The for<'b> ... thing is the HRTB. It says F can take a &'_ mut with any (outer) lifetime 'b.

When lifetime elision applies to a FnOnce(..) trait bound, the elided input lifetimes become higher-ranked...

F: Fn(&str) -> &str
// Same thing
F: for<'s> Fn(&'s str) -> &'s str

...but lifetime elision can't apply to this case since you have multiple input lifetimes and also an output lifetime. You need to give them names so you can specify which lifetime the output has.

This also works for the example given, but is subtly different...

async fn wrap<F>(mut foo: Foo<'_>, f: F)
where
    F: for<'b> FnOnce(&'b mut Foo<'_>) -> Pin<Box<dyn Future<Output = ()> + 'b>>,

// Same as
async fn wrap<'a, F>(mut foo: Foo<'a>, f: F)
where
    F: for<'b> FnOnce(&'b mut Foo<'_>) -> Pin<Box<dyn Future<Output = ()> + 'b>>,

...because F now has to work with Foo<'x> for any lifetime 'x, not just Foo<'a> that matches the Foo<'_> they passed in. I.e. it's more restrictive for the caller.


Now let's see if we can adapt this for the &mut Foo<'_>-taking case...

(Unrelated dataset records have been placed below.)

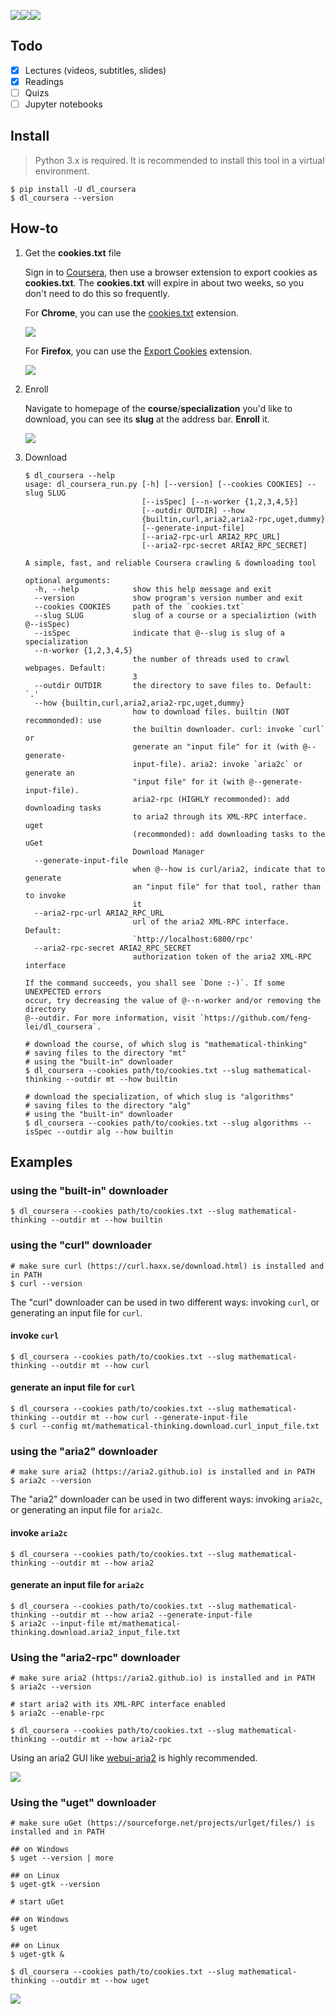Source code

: ![](https://travis-ci.org/feng-lei/dl_coursera.svg?branch=master)![](https://img.shields.io/pypi/v/dl_coursera)![](https://img.shields.io/github/license/feng-lei/dl_coursera)

## Todo

- [x] Lectures (videos, subtitles, slides)
- [x] Readings
- [ ] Quizs
- [ ] Jupyter notebooks

## Install

> Python 3.x is required. It is recommended to install this tool in a virtual environment.

```
$ pip install -U dl_coursera
$ dl_coursera --version
```

## How-to

1. Get the **cookies.txt** file

   Sign in to [Coursera](https://www.coursera.org/), then use a browser extension to export cookies as **cookies.txt**. The **cookies.txt** will expire in about two weeks, so you don't need to do this so frequently.

   For **Chrome**, you can use the [cookies.txt](https://chrome.google.com/webstore/detail/cookiestxt/njabckikapfpffapmjgojcnbfjonfjfg) extension.

   ![](https://raw.githubusercontent.com/feng-lei/dl_coursera/master/doc/1.png)

   For **Firefox**, you can use the [Export Cookies](https://addons.mozilla.org/en-US/firefox/addon/export-cookies-txt/?src=search) extension.

   ![](https://raw.githubusercontent.com/feng-lei/dl_coursera/master/doc/2.png)

2. Enroll

   Navigate to homepage of the **course**/**specialization** you'd like to download, you can see its **slug** at the address bar. **Enroll** it.

   ![](https://raw.githubusercontent.com/feng-lei/dl_coursera/master/doc/0.png)

3. Download

   ```
   $ dl_coursera --help
   usage: dl_coursera_run.py [-h] [--version] [--cookies COOKIES] --slug SLUG
                             [--isSpec] [--n-worker {1,2,3,4,5}]
                             [--outdir OUTDIR] --how
                             {builtin,curl,aria2,aria2-rpc,uget,dummy}
                             [--generate-input-file]
                             [--aria2-rpc-url ARIA2_RPC_URL]
                             [--aria2-rpc-secret ARIA2_RPC_SECRET]

   A simple, fast, and reliable Coursera crawling & downloading tool

   optional arguments:
     -h, --help            show this help message and exit
     --version             show program's version number and exit
     --cookies COOKIES     path of the `cookies.txt`
     --slug SLUG           slug of a course or a specializtion (with @--isSpec)
     --isSpec              indicate that @--slug is slug of a specialization
     --n-worker {1,2,3,4,5}
                           the number of threads used to crawl webpages. Default:
                           3
     --outdir OUTDIR       the directory to save files to. Default: `.'
     --how {builtin,curl,aria2,aria2-rpc,uget,dummy}
                           how to download files. builtin (NOT recommonded): use
                           the builtin downloader. curl: invoke `curl` or
                           generate an "input file" for it (with @--generate-
                           input-file). aria2: invoke `aria2c` or generate an
                           "input file" for it (with @--generate-input-file).
                           aria2-rpc (HIGHLY recommonded): add downloading tasks
                           to aria2 through its XML-RPC interface. uget
                           (recommonded): add downloading tasks to the uGet
                           Download Manager
     --generate-input-file
                           when @--how is curl/aria2, indicate that to generate
                           an "input file" for that tool, rather than to invoke
                           it
     --aria2-rpc-url ARIA2_RPC_URL
                           url of the aria2 XML-RPC interface. Default:
                           `http://localhost:6800/rpc'
     --aria2-rpc-secret ARIA2_RPC_SECRET
                           authorization token of the aria2 XML-RPC interface

   If the command succeeds, you shall see `Done :-)`. If some UNEXPECTED errors
   occur, try decreasing the value of @--n-worker and/or removing the directory
   @--outdir. For more information, visit `https://github.com/feng-lei/dl_coursera`.
   ```

   ```
   # download the course, of which slug is "mathematical-thinking"
   # saving files to the directory "mt"
   # using the "built-in" downloader
   $ dl_coursera --cookies path/to/cookies.txt --slug mathematical-thinking --outdir mt --how builtin
   ```

   ```
   # download the specialization, of which slug is "algorithms"
   # saving files to the directory "alg"
   # using the "built-in" downloader
   $ dl_coursera --cookies path/to/cookies.txt --slug algorithms --isSpec --outdir alg --how builtin
   ```

## Examples

### using the "built-in" downloader

```
$ dl_coursera --cookies path/to/cookies.txt --slug mathematical-thinking --outdir mt --how builtin
```

### using the "curl" downloader

```
# make sure curl (https://curl.haxx.se/download.html) is installed and in PATH
$ curl --version
```

The "curl" downloader can be used in two different ways: invoking `curl`, or generating an input file for `curl`.

#### invoke `curl`

```
$ dl_coursera --cookies path/to/cookies.txt --slug mathematical-thinking --outdir mt --how curl
```

#### generate an input file for `curl`

```
$ dl_coursera --cookies path/to/cookies.txt --slug mathematical-thinking --outdir mt --how curl --generate-input-file
$ curl --config mt/mathematical-thinking.download.curl_input_file.txt
```

### using the "aria2" downloader

```
# make sure aria2 (https://aria2.github.io) is installed and in PATH
$ aria2c --version
```

The "aria2" downloader can be used in two different ways: invoking `aria2c`, or generating an input file for `aria2c`.

#### invoke `aria2c`

```
$ dl_coursera --cookies path/to/cookies.txt --slug mathematical-thinking --outdir mt --how aria2
```

#### generate an input file for `aria2c`

```
$ dl_coursera --cookies path/to/cookies.txt --slug mathematical-thinking --outdir mt --how aria2 --generate-input-file
$ aria2c --input-file mt/mathematical-thinking.download.aria2_input_file.txt
```

### Using the "aria2-rpc" downloader

```
# make sure aria2 (https://aria2.github.io) is installed and in PATH
$ aria2c --version
```

```
# start aria2 with its XML-RPC interface enabled
$ aria2c --enable-rpc
```

```
$ dl_coursera --cookies path/to/cookies.txt --slug mathematical-thinking --outdir mt --how aria2-rpc
```

Using an aria2 GUI like [webui-aria2](https://github.com/ziahamza/webui-aria2) is highly recommended.

![](https://raw.githubusercontent.com/feng-lei/dl_coursera/master/doc/3.png)

### Using the "uget" downloader

```
# make sure uGet (https://sourceforge.net/projects/urlget/files/) is installed and in PATH

## on Windows
$ uget --version | more

## on Linux
$ uget-gtk --version
```

```
# start uGet

## on Windows
$ uget

## on Linux
$ uget-gtk &
```

```
$ dl_coursera --cookies path/to/cookies.txt --slug mathematical-thinking --outdir mt --how uget
```

![](https://raw.githubusercontent.com/feng-lei/dl_coursera/master/doc/4.png)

-async fn wrap<'a, F>(mut foo: Foo<'a>, f: F)
+async fn wrap<'a, F>(foo: &mut Foo<'a>, f: F)
 where
     F: for<'b> FnOnce(&'b mut Foo<'a>) -> Pin<Box<dyn Future<Output = ()> + 'b>>,
 {
-    f(&mut foo).await;
-    bar(&mut foo);
+    f(foo).await;
+    bar(foo);
 }

(Plus adjusting the call site.)

2 Likes

Ah, it's always HRTB where my understanding of lifetimes falls short :see_no_evil:. But thanks to your explanation I think I'm finally grasping the concept :smile:.

2 Likes

Thanks a lot for help @quinedot, now it makes total sense, I think I'm getting a good grasp on how lifetimes work now. I've been using Rust for a while, but usually on server backends and thus I very rarely specify any lifetimes at all :sweat_smile:

Interestingly I tried lifetimes very similar to what you came up with, but I think at that point I had a version of the code with implicit futures, ie. using an async function and then I think it's harder to specify:

async fn wrap<'a, F, Fut>(foo: &mut Foo<'a>, f: F)
where
    F: for<'b> FnOnce(&'b mut Foo<'a>) -> Fut,
    Fut: Future<Output = ()> + 'b,

will result in:

error[E0261]: use of undeclared lifetime name `'b`
  --> src/main.rs:11:32
   |
11 |     Fut: Future<Output = ()> + 'b,
   |                                ^^ undeclared lifetime

Upon further look I found your own reply on another topic that would probably solve this, though! Approaches to an issue with higher-rank trait bounds on another generic type - #2 by quinedot

I'll probably look into it at some point soon and if I do I'll come back with the solution

1 Like

Yeah, using a type parameter like Fut in F: for<'b> FnOnce(&'b mut Foo<'a>) -> Fut usually won't work due to implicitly captured lifetimes. If you can't get the workaround compiling on on your own, feel free to ask :slightly_smiling_face:.